Unnamed: 0,Coef.,Std.Err.
Intercept,9.82,2.79
RATEX,-0.18,0.3
UNEMP,1.12,0.27
AGE,0.01,0.01
SEX,0.07,0.37
FAMSIZE,0.11,0.19
np.log(INCOME),-3.79,1.5


**b** _A friend of yours tells you that you should also run a quantile regression, as it would be interesting to see what happens at higher/lower quantiles of the (conditional) inflation expectation distribution. Run a quantile linear regression model using the controls in (a) for τ∈{0.25,0.5,0.75}. Do not bootstrap standard errors! Interpret your estimates. What do they mean? What did you find? Hint: you may use the quantreg package. Note: We are not yet able to test hypotheses involving distinct quantiles, as we do not know the asymptotic covariance between these estimators. We’ll be able to do so once we see quantile regression in the context of GMM estimation._

## Solution

In [10]:
def fit_models(q):
    fit = quant_reg.fit(q)
    q_df = fit.summary2().tables[1].loc[:, ['Coef.', 'Std.Err.']]
    return q_df

In [11]:
quantiles = [0.25, 0.5, 0.75]
quant_reg = smf.quantreg("PX1 ~ RATEX + UNEMP + AGE + SEX + FAMSIZE + np.log(INCOME)", df)
table = pd.DataFrame()
for q in quantiles:
    table = pd.concat([table, fit_models(q)], axis=1)

table

Unnamed: 0,Coef.,Std.Err.,Coef..1,Std.Err..1,Coef..2,Std.Err..2
Intercept,2.0,1.76,6.27,2.0,17.9,3.37
RATEX,2.66e-07,0.212,0.00919,0.27,-0.07,0.43
UNEMP,1.0,0.184,1.15,0.22,1.75,0.37
AGE,1.15e-08,0.00918,0.0116,0.01,0.03,0.02
SEX,-1.23e-06,0.268,-0.108,0.32,0.03,0.5
FAMSIZE,-7.27e-07,0.111,0.116,0.14,0.17,0.25
np.log(INCOME),-1.05e-06,0.994,-2.24,1.11,-8.3,1.81


# PSet 3 - Question 4 (Count Models)

In this exercise, we'll use the data in `smoke.csv`. I advise you
not to use packages except for those in R's base installation.
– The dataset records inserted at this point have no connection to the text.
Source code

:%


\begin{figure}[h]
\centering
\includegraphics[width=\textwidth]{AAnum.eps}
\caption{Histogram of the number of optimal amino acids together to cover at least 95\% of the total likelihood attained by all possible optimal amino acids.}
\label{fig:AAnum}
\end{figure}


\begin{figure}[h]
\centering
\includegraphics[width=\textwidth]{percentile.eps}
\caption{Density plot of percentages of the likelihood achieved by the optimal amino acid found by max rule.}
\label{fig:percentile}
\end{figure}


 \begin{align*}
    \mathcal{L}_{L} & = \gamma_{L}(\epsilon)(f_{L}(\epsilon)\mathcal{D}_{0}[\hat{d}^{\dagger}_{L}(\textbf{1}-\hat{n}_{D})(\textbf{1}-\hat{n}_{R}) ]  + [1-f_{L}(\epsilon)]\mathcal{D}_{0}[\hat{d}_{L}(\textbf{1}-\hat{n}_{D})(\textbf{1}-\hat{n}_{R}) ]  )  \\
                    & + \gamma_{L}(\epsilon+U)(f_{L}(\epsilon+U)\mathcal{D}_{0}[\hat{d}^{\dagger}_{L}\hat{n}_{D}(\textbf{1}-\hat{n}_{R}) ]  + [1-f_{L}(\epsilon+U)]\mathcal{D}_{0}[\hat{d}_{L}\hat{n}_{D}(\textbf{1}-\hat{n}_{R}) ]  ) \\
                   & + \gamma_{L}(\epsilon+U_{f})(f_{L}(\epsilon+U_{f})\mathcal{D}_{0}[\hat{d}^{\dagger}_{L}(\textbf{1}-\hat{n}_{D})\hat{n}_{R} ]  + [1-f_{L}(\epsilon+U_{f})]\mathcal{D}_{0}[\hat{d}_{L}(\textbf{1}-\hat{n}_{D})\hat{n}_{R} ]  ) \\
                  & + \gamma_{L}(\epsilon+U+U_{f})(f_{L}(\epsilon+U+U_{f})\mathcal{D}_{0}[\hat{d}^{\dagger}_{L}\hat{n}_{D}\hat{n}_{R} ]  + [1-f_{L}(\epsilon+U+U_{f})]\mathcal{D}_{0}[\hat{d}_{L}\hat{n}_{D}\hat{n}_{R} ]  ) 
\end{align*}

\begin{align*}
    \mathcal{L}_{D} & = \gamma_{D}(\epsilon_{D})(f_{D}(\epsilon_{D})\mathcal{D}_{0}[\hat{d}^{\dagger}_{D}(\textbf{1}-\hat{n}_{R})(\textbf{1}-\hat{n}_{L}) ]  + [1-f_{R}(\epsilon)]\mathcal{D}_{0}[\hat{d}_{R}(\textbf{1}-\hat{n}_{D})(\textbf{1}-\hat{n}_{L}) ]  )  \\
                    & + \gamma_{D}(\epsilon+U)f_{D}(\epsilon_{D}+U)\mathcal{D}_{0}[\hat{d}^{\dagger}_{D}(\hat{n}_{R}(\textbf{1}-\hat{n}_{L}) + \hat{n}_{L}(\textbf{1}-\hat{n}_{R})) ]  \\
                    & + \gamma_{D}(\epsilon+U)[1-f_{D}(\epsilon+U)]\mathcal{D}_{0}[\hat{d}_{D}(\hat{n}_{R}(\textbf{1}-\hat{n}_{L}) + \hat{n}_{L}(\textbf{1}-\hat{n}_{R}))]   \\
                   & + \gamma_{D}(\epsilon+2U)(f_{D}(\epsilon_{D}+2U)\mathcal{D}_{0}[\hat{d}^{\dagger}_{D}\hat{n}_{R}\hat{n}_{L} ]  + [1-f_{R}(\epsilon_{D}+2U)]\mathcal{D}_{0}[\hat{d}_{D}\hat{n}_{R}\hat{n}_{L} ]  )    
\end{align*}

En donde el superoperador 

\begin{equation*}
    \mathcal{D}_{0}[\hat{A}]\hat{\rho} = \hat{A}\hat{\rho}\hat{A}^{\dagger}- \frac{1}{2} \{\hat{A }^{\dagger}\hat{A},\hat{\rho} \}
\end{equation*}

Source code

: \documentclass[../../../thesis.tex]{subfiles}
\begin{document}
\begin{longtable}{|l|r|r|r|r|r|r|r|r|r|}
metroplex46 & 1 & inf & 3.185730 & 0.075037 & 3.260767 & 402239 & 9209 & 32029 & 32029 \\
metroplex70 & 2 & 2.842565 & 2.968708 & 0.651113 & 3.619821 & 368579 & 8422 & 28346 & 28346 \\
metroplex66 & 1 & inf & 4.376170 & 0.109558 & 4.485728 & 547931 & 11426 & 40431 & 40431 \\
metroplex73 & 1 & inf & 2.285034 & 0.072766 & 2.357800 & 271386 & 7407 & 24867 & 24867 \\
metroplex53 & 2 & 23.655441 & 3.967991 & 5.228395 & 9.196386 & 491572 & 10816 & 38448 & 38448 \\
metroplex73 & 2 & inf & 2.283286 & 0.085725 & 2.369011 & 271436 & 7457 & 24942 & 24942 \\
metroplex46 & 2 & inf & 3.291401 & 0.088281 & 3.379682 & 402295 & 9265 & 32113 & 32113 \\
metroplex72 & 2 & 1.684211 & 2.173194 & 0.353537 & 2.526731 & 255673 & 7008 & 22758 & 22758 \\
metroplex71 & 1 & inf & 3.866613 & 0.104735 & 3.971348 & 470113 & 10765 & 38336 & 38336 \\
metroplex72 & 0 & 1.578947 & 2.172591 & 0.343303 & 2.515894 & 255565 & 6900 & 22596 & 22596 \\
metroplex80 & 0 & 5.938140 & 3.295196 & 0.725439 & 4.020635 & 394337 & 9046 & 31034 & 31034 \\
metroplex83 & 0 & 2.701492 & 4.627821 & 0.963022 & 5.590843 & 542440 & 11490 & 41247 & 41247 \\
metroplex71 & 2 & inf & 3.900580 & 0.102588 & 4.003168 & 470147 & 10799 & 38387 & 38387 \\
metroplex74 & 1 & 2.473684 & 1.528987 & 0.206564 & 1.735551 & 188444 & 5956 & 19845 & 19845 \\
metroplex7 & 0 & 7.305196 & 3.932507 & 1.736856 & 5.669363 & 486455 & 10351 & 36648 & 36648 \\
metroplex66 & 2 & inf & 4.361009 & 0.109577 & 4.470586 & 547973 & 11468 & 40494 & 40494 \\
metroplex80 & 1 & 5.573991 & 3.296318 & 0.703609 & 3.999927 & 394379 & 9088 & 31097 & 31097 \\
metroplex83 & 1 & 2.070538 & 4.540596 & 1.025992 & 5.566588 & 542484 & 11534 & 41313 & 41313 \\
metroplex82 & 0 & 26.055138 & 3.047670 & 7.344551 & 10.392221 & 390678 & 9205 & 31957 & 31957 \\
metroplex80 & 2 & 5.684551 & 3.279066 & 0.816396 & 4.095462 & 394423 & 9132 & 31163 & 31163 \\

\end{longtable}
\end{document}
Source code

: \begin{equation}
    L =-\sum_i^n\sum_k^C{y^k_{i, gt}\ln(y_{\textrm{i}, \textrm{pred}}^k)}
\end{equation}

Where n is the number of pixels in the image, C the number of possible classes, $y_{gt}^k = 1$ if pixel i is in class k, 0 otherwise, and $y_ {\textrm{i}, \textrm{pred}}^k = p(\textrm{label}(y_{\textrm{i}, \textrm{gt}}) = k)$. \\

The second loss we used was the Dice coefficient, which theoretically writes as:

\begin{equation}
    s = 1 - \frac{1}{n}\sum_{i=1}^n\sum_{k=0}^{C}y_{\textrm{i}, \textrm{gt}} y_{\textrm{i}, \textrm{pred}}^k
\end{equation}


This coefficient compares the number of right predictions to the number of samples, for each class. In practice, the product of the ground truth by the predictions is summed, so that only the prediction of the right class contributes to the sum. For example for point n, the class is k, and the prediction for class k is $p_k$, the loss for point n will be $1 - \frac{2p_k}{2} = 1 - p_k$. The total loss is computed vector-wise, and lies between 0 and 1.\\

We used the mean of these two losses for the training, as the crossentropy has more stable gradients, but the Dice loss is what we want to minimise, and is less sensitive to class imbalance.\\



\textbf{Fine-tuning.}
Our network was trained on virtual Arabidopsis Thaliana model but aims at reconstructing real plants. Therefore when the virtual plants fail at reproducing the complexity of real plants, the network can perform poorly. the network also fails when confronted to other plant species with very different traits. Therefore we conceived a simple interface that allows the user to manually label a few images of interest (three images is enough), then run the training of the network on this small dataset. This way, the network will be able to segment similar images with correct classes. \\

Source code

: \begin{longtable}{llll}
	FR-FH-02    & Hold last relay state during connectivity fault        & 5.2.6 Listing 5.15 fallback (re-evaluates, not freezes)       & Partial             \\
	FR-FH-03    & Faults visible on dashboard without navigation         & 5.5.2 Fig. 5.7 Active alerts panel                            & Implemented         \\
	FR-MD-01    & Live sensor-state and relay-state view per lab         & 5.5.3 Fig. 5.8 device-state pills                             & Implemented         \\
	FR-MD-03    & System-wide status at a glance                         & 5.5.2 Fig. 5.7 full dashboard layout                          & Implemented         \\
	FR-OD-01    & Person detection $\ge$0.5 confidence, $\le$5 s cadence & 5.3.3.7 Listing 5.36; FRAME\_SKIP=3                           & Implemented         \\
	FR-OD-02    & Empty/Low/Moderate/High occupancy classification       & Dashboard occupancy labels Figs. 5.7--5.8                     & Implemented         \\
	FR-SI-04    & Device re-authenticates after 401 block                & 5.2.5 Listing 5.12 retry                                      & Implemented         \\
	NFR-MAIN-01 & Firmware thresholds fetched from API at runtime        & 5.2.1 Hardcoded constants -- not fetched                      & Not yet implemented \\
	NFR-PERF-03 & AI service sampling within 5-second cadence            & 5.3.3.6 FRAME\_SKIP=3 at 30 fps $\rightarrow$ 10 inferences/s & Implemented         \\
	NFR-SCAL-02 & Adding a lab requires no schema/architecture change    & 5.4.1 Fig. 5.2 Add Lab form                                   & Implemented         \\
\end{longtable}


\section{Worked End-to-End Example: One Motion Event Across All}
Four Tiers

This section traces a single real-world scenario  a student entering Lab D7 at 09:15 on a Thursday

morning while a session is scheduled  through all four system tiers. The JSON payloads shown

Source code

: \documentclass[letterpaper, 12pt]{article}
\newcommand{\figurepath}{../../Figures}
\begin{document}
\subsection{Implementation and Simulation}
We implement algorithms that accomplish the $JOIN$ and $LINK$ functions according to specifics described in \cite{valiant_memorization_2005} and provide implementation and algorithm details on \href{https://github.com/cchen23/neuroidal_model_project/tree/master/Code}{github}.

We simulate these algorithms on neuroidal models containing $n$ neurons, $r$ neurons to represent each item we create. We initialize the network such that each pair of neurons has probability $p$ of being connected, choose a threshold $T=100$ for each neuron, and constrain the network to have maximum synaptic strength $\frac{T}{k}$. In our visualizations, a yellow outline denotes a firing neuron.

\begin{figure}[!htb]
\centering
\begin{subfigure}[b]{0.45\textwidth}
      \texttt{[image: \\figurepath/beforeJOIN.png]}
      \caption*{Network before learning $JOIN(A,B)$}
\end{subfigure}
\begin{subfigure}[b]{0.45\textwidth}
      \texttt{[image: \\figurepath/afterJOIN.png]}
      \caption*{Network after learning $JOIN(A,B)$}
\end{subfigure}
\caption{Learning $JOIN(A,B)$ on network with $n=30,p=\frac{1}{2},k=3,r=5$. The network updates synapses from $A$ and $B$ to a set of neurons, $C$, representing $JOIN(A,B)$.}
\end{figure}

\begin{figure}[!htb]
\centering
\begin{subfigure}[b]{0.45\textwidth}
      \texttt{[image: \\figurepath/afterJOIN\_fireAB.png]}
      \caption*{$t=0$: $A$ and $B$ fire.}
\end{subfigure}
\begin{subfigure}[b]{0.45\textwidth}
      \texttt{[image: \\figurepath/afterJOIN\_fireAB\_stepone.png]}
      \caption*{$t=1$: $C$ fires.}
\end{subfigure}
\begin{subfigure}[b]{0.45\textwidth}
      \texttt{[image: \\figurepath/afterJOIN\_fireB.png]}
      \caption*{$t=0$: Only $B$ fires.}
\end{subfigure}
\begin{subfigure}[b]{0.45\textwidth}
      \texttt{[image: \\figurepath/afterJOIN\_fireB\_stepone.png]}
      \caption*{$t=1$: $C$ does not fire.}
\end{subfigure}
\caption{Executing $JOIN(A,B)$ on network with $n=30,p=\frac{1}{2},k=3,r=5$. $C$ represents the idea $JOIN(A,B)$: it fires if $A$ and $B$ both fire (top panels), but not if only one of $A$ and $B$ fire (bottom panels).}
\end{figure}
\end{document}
If you decide to do it though, you
must explain carefully what your package is calculating at each step. Take your time interpreting
what's being asked and write down your model, scores and Hessians.

The idea here is to model how many cigarettes the individual smokes per day as a function of
price and other covariates. In this case, we're counting the number of cigarettes, so a Poisson-like
model may seem suitable.

- **a** Estimate an heteroskedasticity-robust OLS model of _cigs_ on _ln(cigpric), ln(income), restaurn, white, educ, age, age^2_ . Interpret and discuss the coefficient on _cigpric_.

- **b** Estimate a CMLE model, where $cigs_i |x_i$ follows a Poisson distribution which expected value is $\lambda_i = e^{x_i'\beta}$ . Using asymptotic theory, estimate standard errors and comment on the results on this new model.

- **c** A Poisson model can be a good choice for modeling the effects of some variable on a variable that counts cigarettes, but nothing guarantees that cigs i follows a conditional Poisson. Comment on the extent that your results can be valid or not. Could you make your estimation more flexible using Quasi-MLE? In what extent? Calculate these new standard errors. What changes?

- **d** You can impose a bit more structure in your estimates by modeling $var(cig_i |x_i ) = \sigma^2 \lambda_i$. Show that this implies $\mathbb{E}[s_i(\beta)s_i'(\beta)] = \sigma^2 \mathbb{E}[H_i(\beta)]$, where s is the score function of the CMLE model, $H_i$ is the Hessian. What is the asymptotic variance of the estimates for $\beta$ in this case? Calculate these new standard errors. How do you interpret these? Is it likely that your conditional distribution was a Poisson, to begin with?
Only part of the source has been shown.